Landlords in the I-395 Corridor are praying that the “Amazon effect” extends to their submarket, which has one of the highest vacancy rates in the metro at 24.7%. Rent growth was the highest in the area behind only the Capitol Riverfront, which may indicate an increase in demand to its proximity to Amazon’s HQ2. Still the submarket suffers from a lack of metro access and competition from neighboring submarkets like Falls Church, Crystal City, and particularly the Eisenhower Ave Corridor, which has only slightly higher rents, metro access, and an abundance of 4 & 5-Star properties. In fact, the I-395 Corridor has only slightly more 4 & 5-Star inventory at 5,362,225 SF vs. Eisenhower Ave’s 4,109,627 SF despite its total inventory over twice that of its neighbor. Time will tell if the submarket can recover from the damage done by BRAC. Apart from renewals from the U.S. Patent and Trademark Office and the GSA, leasing has been dominated by local businesses downsizing.

Eisenhower Ave Corridor

  • RBA: 4,891,844 SF
  • Vacancy Rate: 9.1%
  • 12 Month Net Absorption: 29,500 SF
  • Average Asking Rent: $36.24
  • 12 Month Rent Growth: 3.9%

At only 4,891,844 SF, the Eisenhower Ave Corridor is a relatively small submarket; however, it is absolutely dominated by 4 & 5-Star properties which comprise 84% of the total office inventory. The submarket’s vacancy rate is comfortably below the metro average of 13.1%. The Department of Defense vacated 600,000 SF in 2017 but the building was demolished, which reduced the office inventory and vacancy levels.
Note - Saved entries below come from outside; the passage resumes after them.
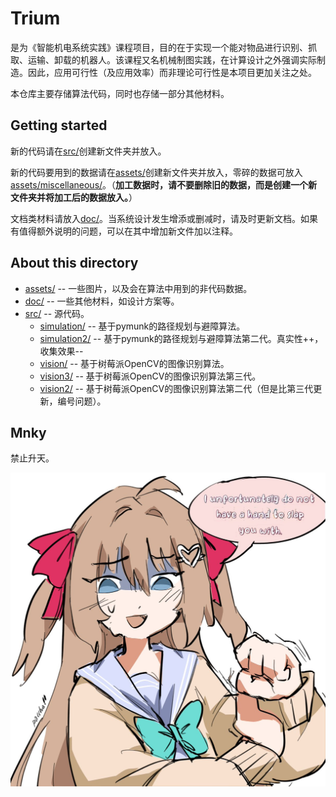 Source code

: # Trium

是为《智能机电系统实践》课程项目，目的在于实现一个能对物品进行识别、抓取、运输、卸载的机器人。该课程又名机械制图实践，在计算设计之外强调实际制造。因此，应用可行性（及应用效率）而非理论可行性是本项目更加关注之处。

本仓库主要存储算法代码，同时也存储一部分其他材料。

## Getting started

新的代码请在[src/](src/)创建新文件夹并放入。

新的代码要用到的数据请在[assets/](assets/)创建新文件夹并放入，零碎的数据可放入[assets/miscellaneous/](assets/miscellaneous/)。（**加工数据时，请不要删除旧的数据，而是创建一个新文件夹并将加工后的数据放入。**）

文档类材料请放入[doc/](doc/)。当系统设计发生增添或删减时，请及时更新文档。如果有值得额外说明的问题，可以在其中增加新文件加以注释。

## About this directory

- [assets/](assets/) -- 一些图片，以及会在算法中用到的非代码数据。
- [doc/](doc/) -- 一些其他材料，如设计方案等。
- [src/](src/) -- 源代码。
  - [simulation/](src/simulation/) -- 基于pymunk的路径规划与避障算法。
  - [simulation2/](src/simulation2/) -- 基于pymunk的路径规划与避障算法第二代。真实性++，收集效果--
  - [vision/](src/vision/) -- 基于树莓派OpenCV的图像识别算法。
  - [vision3/](src/vision3/) -- 基于树莓派OpenCV的图像识别算法第三代。
  - [vision2/](src/vision2/) -- 基于树莓派OpenCV的图像识别算法第二代（但是比第三代更新，编号问题）。

## Mnky

禁止升天。

![Mnky](assets/miscellaneous/justice.jpg)
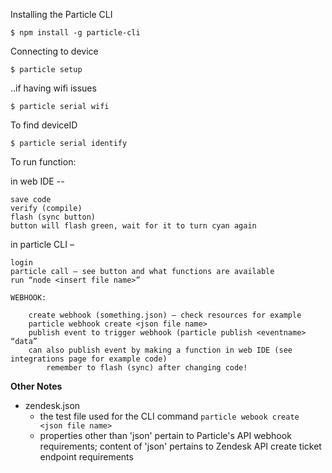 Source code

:Installing the Particle CLI

    $ npm install -g particle-cli

Connecting to device

    $ particle setup

..if having wifi issues

    $ particle serial wifi

To find deviceID

    $ particle serial identify


To run function:

in web IDE --

    save code
    verify (compile)
    flash (sync button)
    button will flash green, wait for it to turn cyan again

in particle CLI –

    login
    particle call – see button and what functions are available
    run “node <insert file name>”

    WEBHOOK:

        create webhook (something.json) – check resources for example
        particle webhook create <json file name>
        publish event to trigger webhook (particle publish <eventname> “data”
        can also publish event by making a function in web IDE (see integrations page for example code)
            remember to flash (sync) after changing code!


**Other Notes**
- zendesk.json
  - the test file used for the CLI command `particle webook create <json file name>`
  - properties other than 'json' pertain to Particle's API webhook requirements; content of 'json' pertains to Zendesk API create ticket endpoint requirements
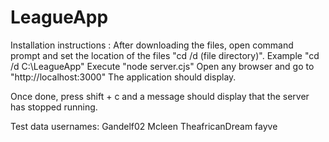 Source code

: # LeagueApp
Installation instructions :
After downloading the files, open command prompt and set the location of the files "cd /d (file directory)". Example "cd /d C:\LeagueApp" 
Execute "node server.cjs"
Open any browser and go to "http://localhost:3000" 
The application should display. 

Once done, press shift + c and a message should display that the server has stopped running. 


Test data usernames:
Gandelf02
Mcleen
TheafricanDream
fayve
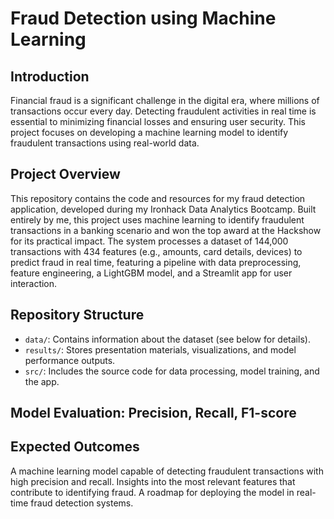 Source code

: # Fraud Detection using Machine Learning

## Introduction
Financial fraud is a significant challenge in the digital era, where millions of transactions occur every day. Detecting fraudulent activities in real time is essential to minimizing financial losses and ensuring user security. This project focuses on developing a machine learning model to identify fraudulent transactions using real-world data.

## Project Overview
This repository contains the code and resources for my fraud detection application, developed during my Ironhack Data Analytics Bootcamp. Built entirely by me, this project uses machine learning to identify fraudulent transactions in a banking scenario and won the top award at the Hackshow for its practical impact. The system processes a dataset of 144,000 transactions with 434 features (e.g., amounts, card details, devices) to predict fraud in real time, featuring a pipeline with data preprocessing, feature engineering, a LightGBM model, and a Streamlit app for user interaction.

## Repository Structure

- `data/`: Contains information about the dataset (see below for details).
- `results/`: Stores presentation materials, visualizations, and model performance outputs.
- `src/`: Includes the source code for data processing, model training, and the app.

## Model Evaluation: Precision, Recall, F1-score

## Expected Outcomes
A machine learning model capable of detecting fraudulent transactions with high precision and recall.
Insights into the most relevant features that contribute to identifying fraud.
A roadmap for deploying the model in real-time fraud detection systems.
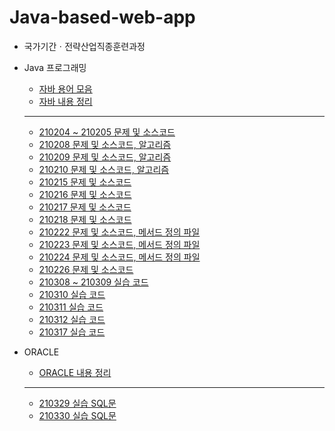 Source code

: # Java-based-web-app

* 국가기간ㆍ전략산업직종훈련과정

* Java 프로그래밍
  * [자바 용어 모음](https://github.com/JiYoung-Kwon/Java-based-web-app/tree/main/자바%20용어%20모음.md)
  * [자바 내용 정리](https://github.com/JiYoung-Kwon/Java-based-web-app/tree/main/자바%20내용%20정리.md)
  * ***
  * [210204 ~ 210205 문제 및 소스코드](https://github.com/JiYoung-Kwon/Java-based-web-app/tree/main/210204-05)
  * [210208 문제 및 소스코드, 알고리즘](https://github.com/JiYoung-Kwon/Java-based-web-app/tree/main/210208)
  * [210209 문제 및 소스코드, 알고리즘](https://github.com/JiYoung-Kwon/Java-based-web-app/tree/main/210209)
  * [210210 문제 및 소스코드, 알고리즘](https://github.com/JiYoung-Kwon/Java-based-web-app/tree/main/210210)
  * [210215 문제 및 소스코드](https://github.com/JiYoung-Kwon/Java-based-web-app/tree/main/210215)
  * [210216 문제 및 소스코드](https://github.com/JiYoung-Kwon/Java-based-web-app/tree/main/210216)
  * [210217 문제 및 소스코드](https://github.com/JiYoung-Kwon/Java-based-web-app/tree/main/210217)
  * [210218 문제 및 소스코드](https://github.com/JiYoung-Kwon/Java-based-web-app/tree/main/210218)
  * [210222 문제 및 소스코드, 메서드 정의 파일](https://github.com/JiYoung-Kwon/Java-based-web-app/tree/main/210222)
  * [210223 문제 및 소스코드, 메서드 정의 파일](https://github.com/JiYoung-Kwon/Java-based-web-app/tree/main/210223)
  * [210224 문제 및 소스코드, 메서드 정의 파일](https://github.com/JiYoung-Kwon/Java-based-web-app/tree/main/210224)
  * [210226 문제 및 소스코드](https://github.com/JiYoung-Kwon/Java-based-web-app/tree/main/210226)
  * [210308 ~ 210309 실습 코드](https://github.com/JiYoung-Kwon/Java-based-web-app/tree/main/210308-09)
  * [210310 실습 코드](https://github.com/JiYoung-Kwon/Java-based-web-app/tree/main/210310)
  * [210311 실습 코드](https://github.com/JiYoung-Kwon/Java-based-web-app/tree/main/210311)
  * [210312 실습 코드](https://github.com/JiYoung-Kwon/Java-based-web-app/tree/main/210312)
  * [210317 실습 코드](https://github.com/JiYoung-Kwon/Java-based-web-app/tree/main/210317)

* ORACLE
  * [ORACLE 내용 정리](https://github.com/JiYoung-Kwon/Java-based-web-app/tree/main/Oracle%20내용%20정리.md)
  * ***
  * [210329 실습 SQL문](https://github.com/JiYoung-Kwon/Java-based-web-app/tree/main/210329)
  * [210330 실습 SQL문](https://github.com/JiYoung-Kwon/Java-based-web-app/tree/main/210330)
This large-scale move out was also offset by the National Science Foundation leasing 700,000 SF when 2415 Eisenhower Ave delivered in the same year. Two indicators that the “Amazon effect” may continue to improve fundamentals are the nearly 4% growth in submarket rents over the past 12 months along with the co-working company, Industrious, recently leasing 25,000 SF at Carlyle Tower. This may signal diversification in tenant mix in a submarket dominated by federal tenants. The submarket’s resiliency and attractiveness will be put to the test in a few years (2023, 2024, and 2025) when over 2.1 million square feet of space come up for renewal from government tenants. The USPTO, alone, occupies 2,000,000 SF.

Old Town Alexandria

  • RBA: 10,398,384 SF
  • Vacancy Rate: 10.9%
  • 12 Month Net Absorption: (3,600 SF)
  • Average Asking Rent: $33.45
  • 12 Month Rent Growth: 1.3%

Conventional wisdom would suggest that Old Town Alexandria will benefit from Amazon’s HQ2 based on its location, alone; however, I do not believe this will be the case. The major issue with Old Town is that it’s old. Rent growth, while positive, is more likely the result of a strong economy rather than increased demand. The submarket is comprised mostly of 3 and 1 & 2-Star properties (over 77%), and the type of companies that will want to be in close proximity to Amazon will prefer neighboring submarkets with an abundance of 4 & 5-Star properties. Old Town is still Old Town and due to its walkability, retail amenities, and metro access it will still be attractive to certain, most likely smaller, tenants. Evidence of this is ALX Community and Spaces leasing approximately 59,000 SF in the past year. The two co-working companies clearly saw a demand from small businesses and entrepreneurs who want to work, live, and play in Old Town without having to sign “larger,” long-term leases.